(Material provided)
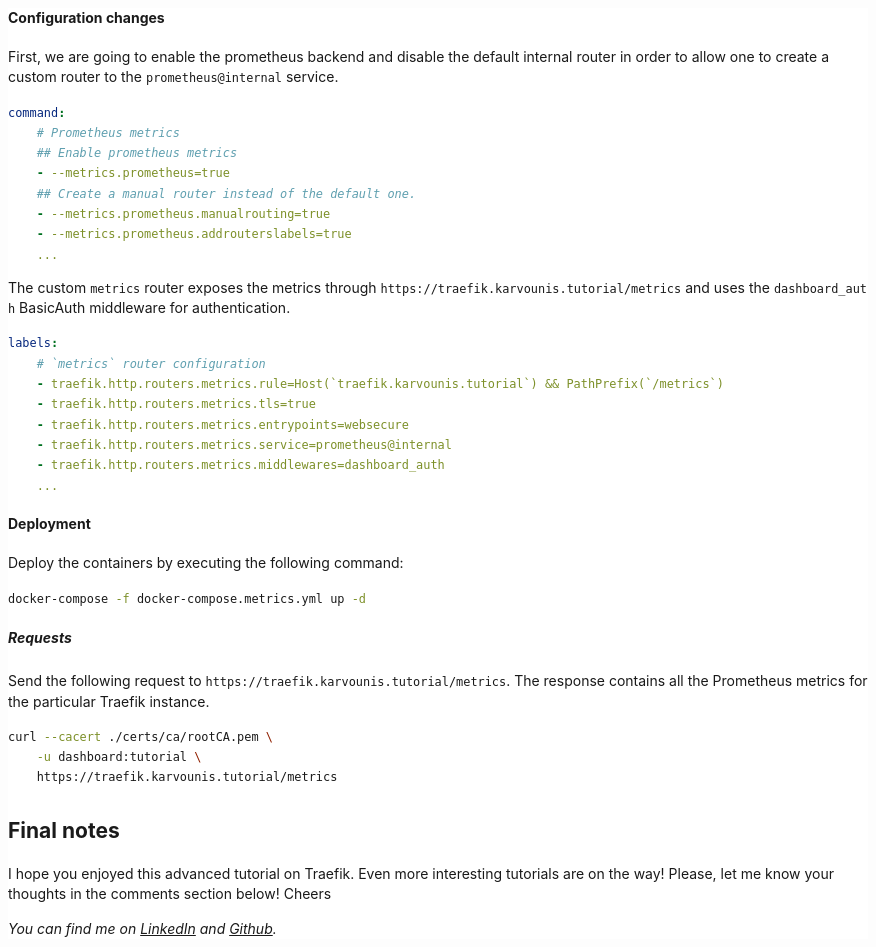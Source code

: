 #### Configuration changes

First, we are going to enable the prometheus backend and disable the default internal router in order to allow one to create a custom router to the `prometheus@internal` service.

```yaml
command:
    # Prometheus metrics
    ## Enable prometheus metrics
    - --metrics.prometheus=true
    ## Create a manual router instead of the default one.
    - --metrics.prometheus.manualrouting=true
    - --metrics.prometheus.addrouterslabels=true
    ...
```

The custom `metrics` router exposes the metrics through `https://traefik.karvounis.tutorial/metrics` and uses the `dashboard_auth` BasicAuth middleware for authentication.

```yaml
labels:
    # `metrics` router configuration
    - traefik.http.routers.metrics.rule=Host(`traefik.karvounis.tutorial`) && PathPrefix(`/metrics`)
    - traefik.http.routers.metrics.tls=true
    - traefik.http.routers.metrics.entrypoints=websecure
    - traefik.http.routers.metrics.service=prometheus@internal
    - traefik.http.routers.metrics.middlewares=dashboard_auth
    ...
```

#### Deployment

Deploy the containers by executing the following command:

```bash
docker-compose -f docker-compose.metrics.yml up -d
```

##### Requests

Send the following request to `https://traefik.karvounis.tutorial/metrics`. The response contains all the Prometheus metrics for the particular Traefik instance.

```bash
curl --cacert ./certs/ca/rootCA.pem \
    -u dashboard:tutorial \
    https://traefik.karvounis.tutorial/metrics
```

## Final notes

I hope you enjoyed this advanced tutorial on Traefik. Even more interesting tutorials are on the way! Please, let me know your thoughts in the comments section below! Cheers

*You can find me on [LinkedIn](https://www.linkedin.com/in/karvounis/) and [Github](https://github.com/karvounis/).*

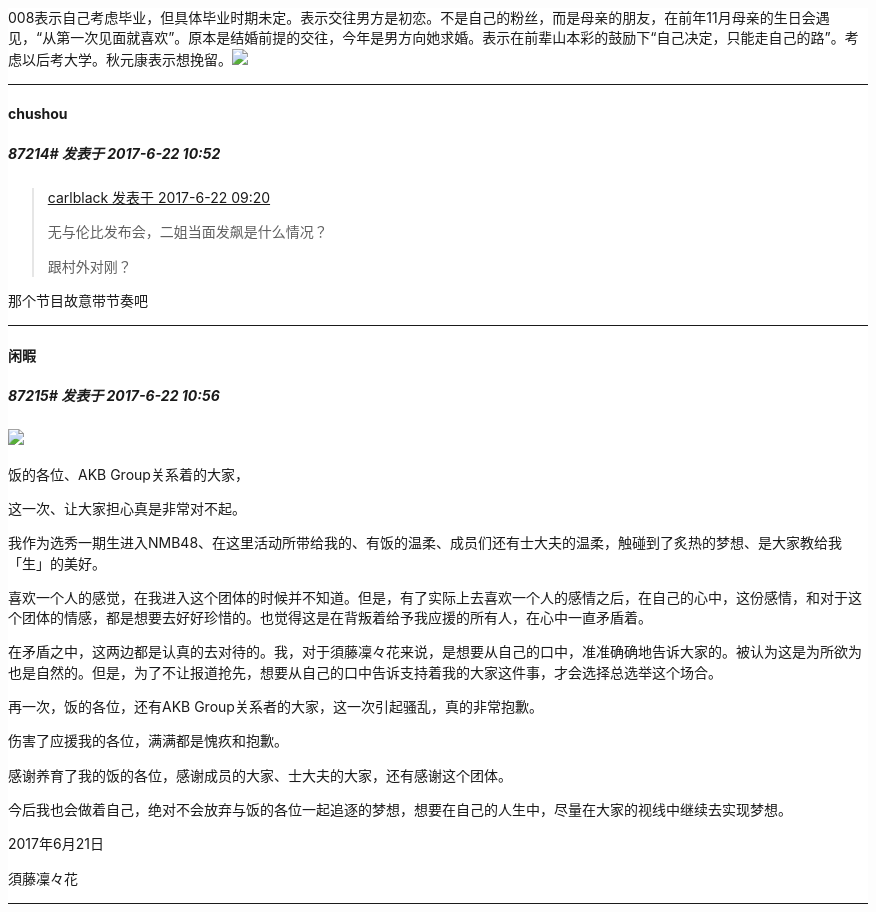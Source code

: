 
008表示自己考虑毕业，但具体毕业时期未定。表示交往男方是初恋。不是自己的粉丝，而是母亲的朋友，在前年11月母亲的生日会遇见，“从第一次见面就喜欢”。原本是结婚前提的交往，今年是男方向她求婚。表示在前辈山本彩的鼓励下“自己决定，只能走自己的路”。考虑以后考大学。秋元康表示想挽留。 ​​​​
<img src="http://wx1.sinaimg.cn/mw690/9da528efgy1fgtmjb4gk0j20kn0hbdkx.jpg" referrerpolicy="no-referrer">


-----

####  chushou  
##### 87214#       发表于 2017-6-22 10:52


<blockquote><a href="httphttps://bbs.saraba1st.com/2b/forum.php?mod=redirect&amp;goto=findpost&amp;pid=36348839&amp;ptid=1105387" target="_blank">carlblack 发表于 2017-6-22 09:20</a>

无与伦比发布会，二姐当面发飙是什么情况？

跟村外对刚？</blockquote>
那个节目故意带节奏吧


-----

####  闲暇  
##### 87215#       发表于 2017-6-22 10:56


<img src="http://ww4.sinaimg.cn/large/005GD1Lply1fgtsl3aamnj30g40lhx0n.jpg" referrerpolicy="no-referrer">


饭的各位、AKB Group关系着的大家，


这一次、让大家担心真是非常对不起。


我作为选秀一期生进入NMB48、在这里活动所带给我的、有饭的温柔、成员们还有士大夫的温柔，触碰到了炙热的梦想、是大家教给我「生」的美好。


喜欢一个人的感觉，在我进入这个团体的时候并不知道。但是，有了实际上去喜欢一个人的感情之后，在自己的心中，这份感情，和对于这个团体的情感，都是想要去好好珍惜的。也觉得这是在背叛着给予我应援的所有人，在心中一直矛盾着。


在矛盾之中，这两边都是认真的去对待的。我，对于須藤凜々花来说，是想要从自己的口中，准准确确地告诉大家的。被认为这是为所欲为也是自然的。但是，为了不让报道抢先，想要从自己的口中告诉支持着我的大家这件事，才会选择总选举这个场合。


再一次，饭的各位，还有AKB Group关系者的大家，这一次引起骚乱，真的非常抱歉。

伤害了应援我的各位，满满都是愧疚和抱歉。


感谢养育了我的饭的各位，感谢成员的大家、士大夫的大家，还有感谢这个团体。


今后我也会做着自己，绝对不会放弃与饭的各位一起追逐的梦想，想要在自己的人生中，尽量在大家的视线中继续去实现梦想。


2017年6月21日

須藤凜々花


-----
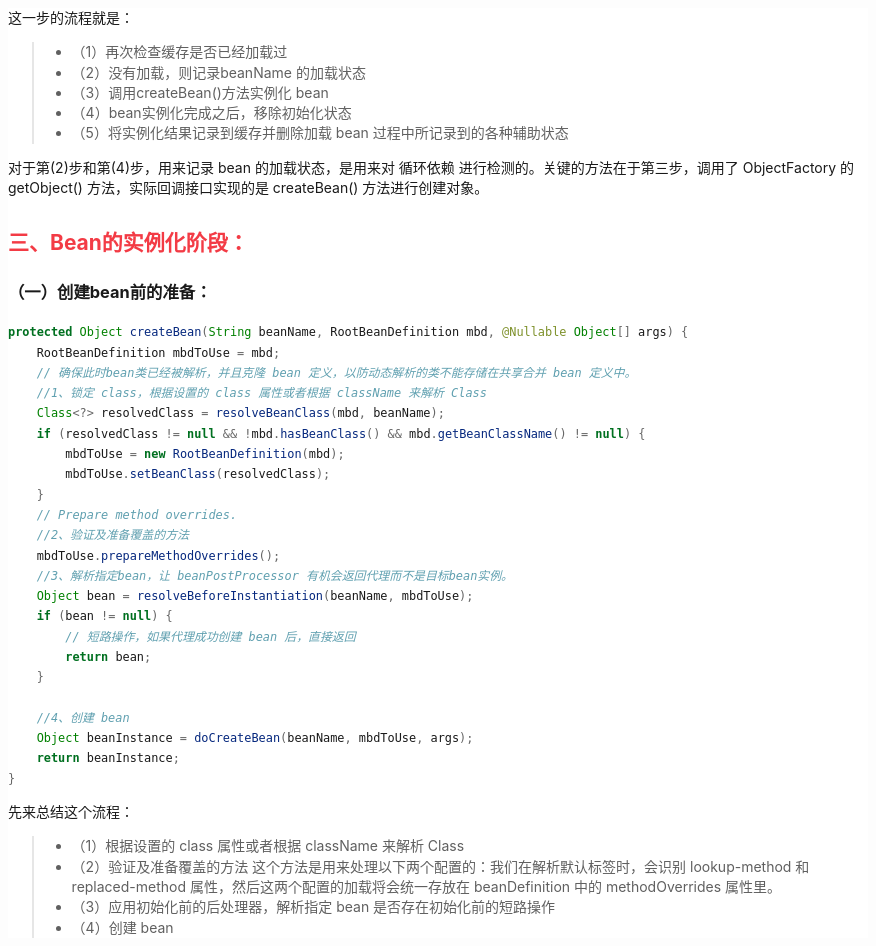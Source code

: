 这一步的流程就是：

> - （1）再次检查缓存是否已经加载过
> - （2）没有加载，则记录beanName 的加载状态
> - （3）调用createBean()方法实例化 bean
> - （4）bean实例化完成之后，移除初始化状态
> - （5）将实例化结果记录到缓存并删除加载 bean 过程中所记录到的各种辅助状态
>

对于第(2)步和第(4)步，用来记录 bean 的加载状态，是用来对 循环依赖 进行检测的。关键的方法在于第三步，调用了 ObjectFactory 的 getObject() 方法，实际回调接口实现的是 createBean() 方法进行创建对象。



## <span style="color:#f33b45;">三、Bean的实例化阶段：</span>



### （一）创建bean前的准备：

```java
protected Object createBean(String beanName, RootBeanDefinition mbd, @Nullable Object[] args) {
	RootBeanDefinition mbdToUse = mbd;
	// 确保此时bean类已经被解析，并且克隆 bean 定义，以防动态解析的类不能存储在共享合并 bean 定义中。
	//1、锁定 class，根据设置的 class 属性或者根据 className 来解析 Class
	Class<?> resolvedClass = resolveBeanClass(mbd, beanName);
	if (resolvedClass != null && !mbd.hasBeanClass() && mbd.getBeanClassName() != null) {
		mbdToUse = new RootBeanDefinition(mbd);
		mbdToUse.setBeanClass(resolvedClass);
	}
	// Prepare method overrides.
	//2、验证及准备覆盖的方法
    mbdToUse.prepareMethodOverrides();
    //3、解析指定bean，让 beanPostProcessor 有机会返回代理而不是目标bean实例。
    Object bean = resolveBeforeInstantiation(beanName, mbdToUse);
    if (bean != null) {
    	// 短路操作，如果代理成功创建 bean 后，直接返回
    	return bean;
    }
	
	//4、创建 bean
	Object beanInstance = doCreateBean(beanName, mbdToUse, args);
	return beanInstance;
}
```

先来总结这个流程：

> - （1）根据设置的 class 属性或者根据 className 来解析 Class
> - （2）验证及准备覆盖的方法 这个方法是用来处理以下两个配置的：我们在解析默认标签时，会识别 lookup-method 和 replaced-method 属性，然后这两个配置的加载将会统一存放在 beanDefinition 中的 methodOverrides 属性里。
> - （3）应用初始化前的后处理器，解析指定 bean 是否存在初始化前的短路操作
> - （4）创建 bean
>
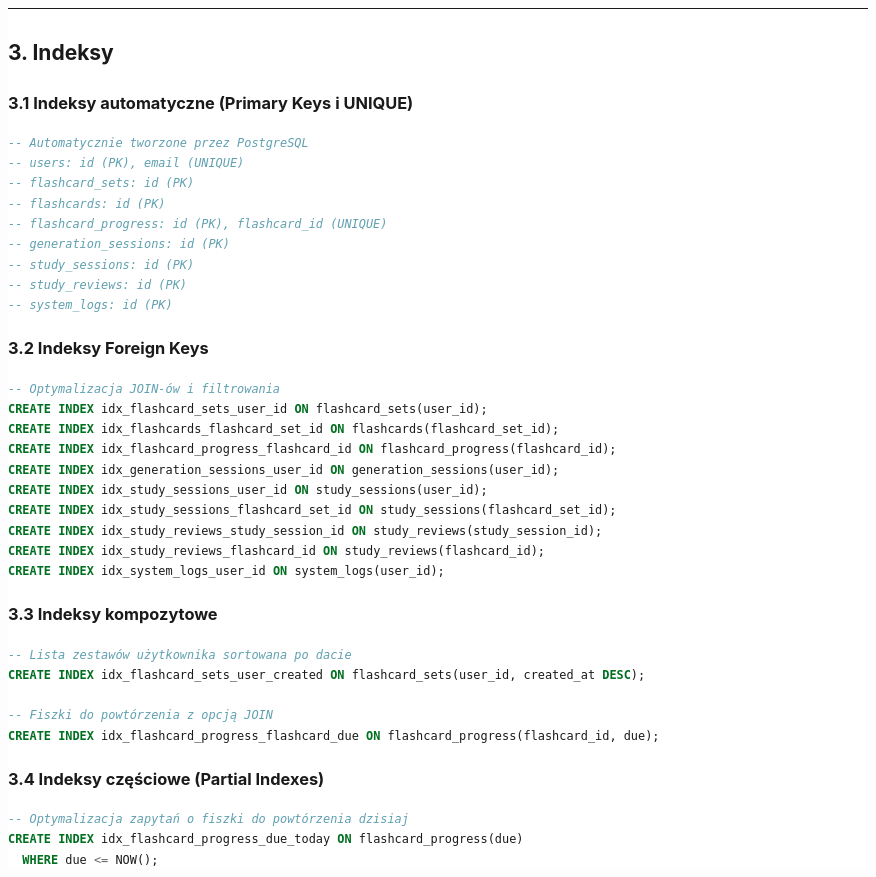 ***

## 3. Indeksy

### 3.1 Indeksy automatyczne (Primary Keys i UNIQUE)

```sql
-- Automatycznie tworzone przez PostgreSQL
-- users: id (PK), email (UNIQUE)
-- flashcard_sets: id (PK)
-- flashcards: id (PK)
-- flashcard_progress: id (PK), flashcard_id (UNIQUE)
-- generation_sessions: id (PK)
-- study_sessions: id (PK)
-- study_reviews: id (PK)
-- system_logs: id (PK)
```


### 3.2 Indeksy Foreign Keys

```sql
-- Optymalizacja JOIN-ów i filtrowania
CREATE INDEX idx_flashcard_sets_user_id ON flashcard_sets(user_id);
CREATE INDEX idx_flashcards_flashcard_set_id ON flashcards(flashcard_set_id);
CREATE INDEX idx_flashcard_progress_flashcard_id ON flashcard_progress(flashcard_id);
CREATE INDEX idx_generation_sessions_user_id ON generation_sessions(user_id);
CREATE INDEX idx_study_sessions_user_id ON study_sessions(user_id);
CREATE INDEX idx_study_sessions_flashcard_set_id ON study_sessions(flashcard_set_id);
CREATE INDEX idx_study_reviews_study_session_id ON study_reviews(study_session_id);
CREATE INDEX idx_study_reviews_flashcard_id ON study_reviews(flashcard_id);
CREATE INDEX idx_system_logs_user_id ON system_logs(user_id);
```


### 3.3 Indeksy kompozytowe

```sql
-- Lista zestawów użytkownika sortowana po dacie
CREATE INDEX idx_flashcard_sets_user_created ON flashcard_sets(user_id, created_at DESC);

-- Fiszki do powtórzenia z opcją JOIN
CREATE INDEX idx_flashcard_progress_flashcard_due ON flashcard_progress(flashcard_id, due);
```


### 3.4 Indeksy częściowe (Partial Indexes)

```sql
-- Optymalizacja zapytań o fiszki do powtórzenia dzisiaj
CREATE INDEX idx_flashcard_progress_due_today ON flashcard_progress(due) 
  WHERE due <= NOW();
```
(End Material provided)
Task: Wherever the word "powtórzenia" turns up in the material, copy the whole line.

Task answer:
-- Fiszki do powtórzenia z opcją JOIN
-- Optymalizacja zapytań o fiszki do powtórzenia dzisiaj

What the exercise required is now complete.